Contexte familial et formation :

Cette Vénitienne naquit le 5 Juin 1646 d'une noble et riche famille du côté de son père Giovanni Battista Corner, procurateur de Saint-Marc, la deuxième charge publique la plus importante après celle de Doge à Venise. Mais sa mère Zanetta Boni était d'origine modeste. Elena était le fruit d'une longue relation more uxoris au cours de laquelle naquirent sept enfants. Le couple finit par se marier en 1654, contre la volonté de la famille patricienne Corner, défiant les us et costumes de l'époque, par amour.

Usages et coutumes en matière de filiation à Venise

A Venise au XVII ème siècle les familles patriciennes avaient pour usage de ne marier que le fils aîné ainsi que la fille aînée. Pour le fils aîné il s’agissait d’éviter le morcellement des propriétés immobilières, le palais principal familial restant dans les mains du fils aîné (1).

Parallèlement, on encourageait les cadets à s’occuper à temps plein de politique en participant activement aux affaires de l’ Etat en se faisant élire à des charges publiques. Ainsi, quand les cadets n’entraient pas en religion (une autre des carrières envisageables pour ces derniers), on entrait au Service de l’Etat, occupation noble par excellence et presque obligatoire pour les patriciens, à qui l’ Etat demandait souvent le sacrifice suprême de leur vie à son service (2). Ainsi, presque la moitié des 120 Doges de Venise était célibataires, entrés au Service de l’Etat au sacrifice de leur vie personnelle (3).

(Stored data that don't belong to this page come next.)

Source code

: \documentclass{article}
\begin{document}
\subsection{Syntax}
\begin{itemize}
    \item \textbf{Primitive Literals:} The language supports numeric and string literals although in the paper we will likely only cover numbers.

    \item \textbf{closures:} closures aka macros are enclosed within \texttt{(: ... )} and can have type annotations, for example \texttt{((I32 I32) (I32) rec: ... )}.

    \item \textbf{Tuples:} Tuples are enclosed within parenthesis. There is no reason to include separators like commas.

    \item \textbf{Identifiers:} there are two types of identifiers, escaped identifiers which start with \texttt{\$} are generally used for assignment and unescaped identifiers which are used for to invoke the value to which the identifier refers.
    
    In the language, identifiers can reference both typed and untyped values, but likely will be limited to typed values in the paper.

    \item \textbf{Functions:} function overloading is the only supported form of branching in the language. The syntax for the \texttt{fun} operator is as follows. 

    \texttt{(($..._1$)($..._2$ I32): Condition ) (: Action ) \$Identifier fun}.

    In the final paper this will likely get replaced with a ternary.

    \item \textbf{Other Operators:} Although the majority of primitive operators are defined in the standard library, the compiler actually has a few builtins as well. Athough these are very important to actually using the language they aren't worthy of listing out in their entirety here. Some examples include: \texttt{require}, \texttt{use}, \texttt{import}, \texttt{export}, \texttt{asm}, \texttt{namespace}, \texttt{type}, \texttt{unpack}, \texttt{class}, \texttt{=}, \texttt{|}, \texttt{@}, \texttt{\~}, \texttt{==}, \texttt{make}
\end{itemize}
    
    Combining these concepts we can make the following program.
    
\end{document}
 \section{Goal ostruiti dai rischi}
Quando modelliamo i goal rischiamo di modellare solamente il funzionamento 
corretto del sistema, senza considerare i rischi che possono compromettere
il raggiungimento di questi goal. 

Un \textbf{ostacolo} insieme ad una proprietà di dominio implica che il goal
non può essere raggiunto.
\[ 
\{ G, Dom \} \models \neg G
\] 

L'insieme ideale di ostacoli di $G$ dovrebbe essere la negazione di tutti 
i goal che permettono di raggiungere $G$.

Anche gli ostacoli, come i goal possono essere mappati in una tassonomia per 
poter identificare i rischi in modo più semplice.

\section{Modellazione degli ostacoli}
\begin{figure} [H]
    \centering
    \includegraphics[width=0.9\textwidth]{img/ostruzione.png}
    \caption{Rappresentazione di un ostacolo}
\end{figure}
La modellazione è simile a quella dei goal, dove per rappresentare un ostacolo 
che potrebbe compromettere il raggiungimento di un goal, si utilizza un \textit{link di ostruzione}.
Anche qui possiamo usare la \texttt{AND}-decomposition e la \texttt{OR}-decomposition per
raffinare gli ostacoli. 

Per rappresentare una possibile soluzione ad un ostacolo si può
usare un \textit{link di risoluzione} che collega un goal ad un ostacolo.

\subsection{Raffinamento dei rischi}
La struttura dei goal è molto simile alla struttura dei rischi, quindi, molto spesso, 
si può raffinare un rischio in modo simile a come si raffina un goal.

  Plaque commémorative sur la partie latérale gauche du Palais Corner-Piscopia-Loredan, aujourd'hui la Mairie de Venise.

 

Mais tous les patriciens ne voulaient pas renoncer à avoir une famille. Pour ceux-ci, il était toléré qu’ils vivent en concubinage avec leur compagne, mais sans avoir le droit de se marier avec cette dernière. Les enfants naturels étaient reconnus par le père, qui pourvoyait à leur assurer une éducation adéquate et un futur économique.

Pour les filles, dans les familles nombreuses la tendance était de ne marier que l’aînée pour éviter l’appauvrissement de la famille du fait de l’usage de donner une dot aux filles mariées. Les sœurs cadettes étaient souvent contraintes d’entrer au couvent pour éviter de devoir leur payer une dot (4). Cet usage eut aussi pour conséquence d’avoir des Sœurs parfois très dissolues faute de réelle conviction religieuse.

La conséquence de ces pratiques malthusiennes fut le déclin démographique des patriciens vénitiens, déjà amplement décimés par l’ effort de guerre contre les Turcs. Lors de la guerre de Candie (1645-69, d’une durée de 24 ans) un quart de la noblesse vénitienne périt en guerre (5). Faute de renouvellement démographique, de nombreuses familles vénitiennes s’éteignirent. Or qu’ ’était Venise sans ses patriciens ? Rien : ils étaient la tête et le cœur de Venise, le moteur de l’ Etat, au commandement des armées, aux charges principales de l’ Etat. Sans eux, la République était vouée au déclin puis à la mort. Ce qui arriva le siècle suivant, avec l'arrivée de l'homme du destin, Napoléon Bonaparte, qui balaya d'un coup de botte mille ans de Liberté que la République Sérénissime avait su garantir jusque là à ses citoyens (6).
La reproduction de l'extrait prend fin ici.